Andre Radomski is from Hamburg, Germany and is 26 years old. He graduated from the South Westphalia University of Applied Sciences with a degree in Business Administration before pursing the M.S. in Global Commerce (MSGC) program.
SP: Why did you decide to do the MSGC?
AR: I did a Dual Studies program in Germany, which is a pretty popular thing to do there. It means that you do an apprenticeship and study (I studied business administration) at the same time. I did an apprenticeship as a management assistant and IT assistant [IT-Systemkaufmann] with a subsidiary of the Siemens AG, Unify. Afterwards, I worked full time for Unify for three years, and during all that time I lived, studied, and worked in Germany, so I felt like I wanted to get some international experience. When I saw this program, with the chance to study and live on three continents, I immediately wanted to do it.

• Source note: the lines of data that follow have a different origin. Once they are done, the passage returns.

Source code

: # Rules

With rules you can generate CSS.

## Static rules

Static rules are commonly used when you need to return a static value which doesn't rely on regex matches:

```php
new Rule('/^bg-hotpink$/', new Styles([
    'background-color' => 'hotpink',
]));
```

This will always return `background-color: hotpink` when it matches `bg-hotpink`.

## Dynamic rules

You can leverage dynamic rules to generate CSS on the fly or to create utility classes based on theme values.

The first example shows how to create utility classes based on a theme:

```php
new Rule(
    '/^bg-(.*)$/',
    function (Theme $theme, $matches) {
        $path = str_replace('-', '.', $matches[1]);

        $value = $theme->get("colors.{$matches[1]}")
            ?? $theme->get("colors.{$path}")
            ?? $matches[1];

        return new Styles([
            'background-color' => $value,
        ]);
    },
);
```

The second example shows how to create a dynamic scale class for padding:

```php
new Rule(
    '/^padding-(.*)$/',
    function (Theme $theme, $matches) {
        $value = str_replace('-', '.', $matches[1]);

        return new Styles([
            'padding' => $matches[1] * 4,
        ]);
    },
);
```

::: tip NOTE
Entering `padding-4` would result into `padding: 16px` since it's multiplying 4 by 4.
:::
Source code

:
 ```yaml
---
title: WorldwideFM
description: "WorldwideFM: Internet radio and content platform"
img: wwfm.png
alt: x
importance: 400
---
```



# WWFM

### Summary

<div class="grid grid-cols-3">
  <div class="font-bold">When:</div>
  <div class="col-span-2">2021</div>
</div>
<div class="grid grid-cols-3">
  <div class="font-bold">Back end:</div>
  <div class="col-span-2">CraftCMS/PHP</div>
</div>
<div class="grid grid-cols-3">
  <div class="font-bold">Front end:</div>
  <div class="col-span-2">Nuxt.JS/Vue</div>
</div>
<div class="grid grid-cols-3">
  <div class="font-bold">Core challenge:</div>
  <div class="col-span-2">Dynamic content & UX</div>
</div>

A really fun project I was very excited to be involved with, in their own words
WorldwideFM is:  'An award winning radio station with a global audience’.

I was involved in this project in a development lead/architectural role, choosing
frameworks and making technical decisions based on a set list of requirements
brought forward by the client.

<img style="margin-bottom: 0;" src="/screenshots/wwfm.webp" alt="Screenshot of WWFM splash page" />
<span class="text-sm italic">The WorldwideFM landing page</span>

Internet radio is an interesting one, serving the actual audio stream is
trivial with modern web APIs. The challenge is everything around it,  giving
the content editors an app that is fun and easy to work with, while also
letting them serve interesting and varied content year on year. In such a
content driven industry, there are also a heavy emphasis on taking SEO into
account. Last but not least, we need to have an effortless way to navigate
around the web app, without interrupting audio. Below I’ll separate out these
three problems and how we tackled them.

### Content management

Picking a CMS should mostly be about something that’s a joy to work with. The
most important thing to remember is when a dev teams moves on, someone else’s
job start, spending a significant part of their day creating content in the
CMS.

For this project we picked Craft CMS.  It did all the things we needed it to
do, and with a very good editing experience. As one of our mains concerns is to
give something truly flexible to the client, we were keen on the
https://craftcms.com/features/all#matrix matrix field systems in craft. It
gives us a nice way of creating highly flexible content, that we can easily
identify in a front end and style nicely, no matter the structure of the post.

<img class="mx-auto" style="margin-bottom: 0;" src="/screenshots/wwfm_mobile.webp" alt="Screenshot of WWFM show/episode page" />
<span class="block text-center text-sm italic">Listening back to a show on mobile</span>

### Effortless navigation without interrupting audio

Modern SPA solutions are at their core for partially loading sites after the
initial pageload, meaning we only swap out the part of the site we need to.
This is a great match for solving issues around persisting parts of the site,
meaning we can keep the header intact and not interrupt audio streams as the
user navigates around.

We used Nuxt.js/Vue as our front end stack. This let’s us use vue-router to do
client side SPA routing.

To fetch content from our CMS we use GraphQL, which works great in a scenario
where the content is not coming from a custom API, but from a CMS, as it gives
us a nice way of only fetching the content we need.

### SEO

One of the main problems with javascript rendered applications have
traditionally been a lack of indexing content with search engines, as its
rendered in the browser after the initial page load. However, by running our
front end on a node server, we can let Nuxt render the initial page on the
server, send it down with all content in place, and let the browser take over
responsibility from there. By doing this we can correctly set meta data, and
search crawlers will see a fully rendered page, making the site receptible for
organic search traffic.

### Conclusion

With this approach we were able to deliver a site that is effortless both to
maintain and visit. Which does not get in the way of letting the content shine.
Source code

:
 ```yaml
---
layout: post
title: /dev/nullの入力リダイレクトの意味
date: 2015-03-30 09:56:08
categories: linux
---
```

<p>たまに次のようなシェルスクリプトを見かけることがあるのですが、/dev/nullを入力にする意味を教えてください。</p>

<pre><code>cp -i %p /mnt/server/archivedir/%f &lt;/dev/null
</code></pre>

I also felt that it might help me transition from the IT sector to strategic consulting.
SP: What’s been your favorite class so far, and why?
AR: I’d have to say Business Simulation. You can apply all the things that we’ve learned up to this point (even in undergrad) to the class. You can build up your own company, and you have to work closely together as a team. I’m the CEO, and as the CEO I have to distribute the work between the team members, since every time at the beginning of the class we get our company’s financial statements and then make a business decision within three hours. Therefore, it’s really important that everything is really structured and that there’s harmony in the team so that it works well together. Since all the companies’ decisions influence the overall simulated market, I think it seems like a really good opportunity to see how later, when you’re a real manager in the real world, you can see what type of influence your decisions have.
Also, I like the series of classes “Doing Business in the US, China, and Europe.” We got to visit companies in each country, and it was impactful to see what we were learning in-person. In the US, the Tranlin project was really interesting (we worked closely with a sustainable company and helped them to develop a new marketing strategy, and then presented it to the management team).
SP: How do you like the diversity of the program?
AR: I think it’s really cool. At every university we’ve had a lot of group work, and the professors organized the teams so that there would always be people from all parts of the world represented. We have completely different opinions and ways of thinking, which really enriches the teamwork. If you come across a problem, you see how people from different continents tackle it in very different ways. It’s interesting to see how people from backgrounds work; it also helps you broaden your horizon, and later, if you’re a manager, be able to lead an international team. That’s really important nowadays, because many companies are global.
SP: What has been your favorite country to be in culturally, and why?
AR: Before the start of the program, I had only traveled in Europe, so my perspective was pretty limited in terms of non-European cultures. I would say that China was really interesting, because it’s so different from Europe and the US, and it was great to discover a new culture. Also, during term 2, I traveled with two classmates to the Philippines, and we spent two days in the capital Manila, and that was really eye-opening for me to see. There were people in such poverty, but at the same time, they were super friendly. That really impressed me- how happy they were, and how they enjoyed their life, with next to no material goods. It really influenced my thinking and view of the world. As a future manager, it’s really important for me to have these experiences and remember their impact. So, as a whole, Asia was really cool and completely different.
SP: What do you like doing with your friends in the program?
AR: Definitely traveling. When you have the opportunity to study on three different continents, I think it’s important to travel around. Through travel, you see different things and get in touch with the culture of other countries, and thus you really understand how people in this culture think and behave in different situations.
SP: What’s the most unique situation you’ve found yourself in abroad during this program?
AR: Our Chinese friends organized an event for the rest of the class, so that we could discover the Chinese food culture (especially things that weren’t common in Europe or the US), and so we went to a restaurant that served all dishes made of pigeon. It was really interesting to see that they eat every part of the pigeon. It was also weird, but in the end, it didn’t taste too bad! When you got used to it, it was really delicious. The weirdest part was that we could eat the brain of the pigeon… and it tasted like tofu.
What are you going to miss most about the program?
AR: I will miss the people. We are such a diverse program, and we have people with completely different backgrounds- culturally and work-wise. In the first few days though, we got to know each other so well that when McIntire faculty gave us “get to know each other” activities, they realized that it already seemed like we had known each other for months. I’ll be traveling more often in the next years, in order to visit as many people from the program as possible.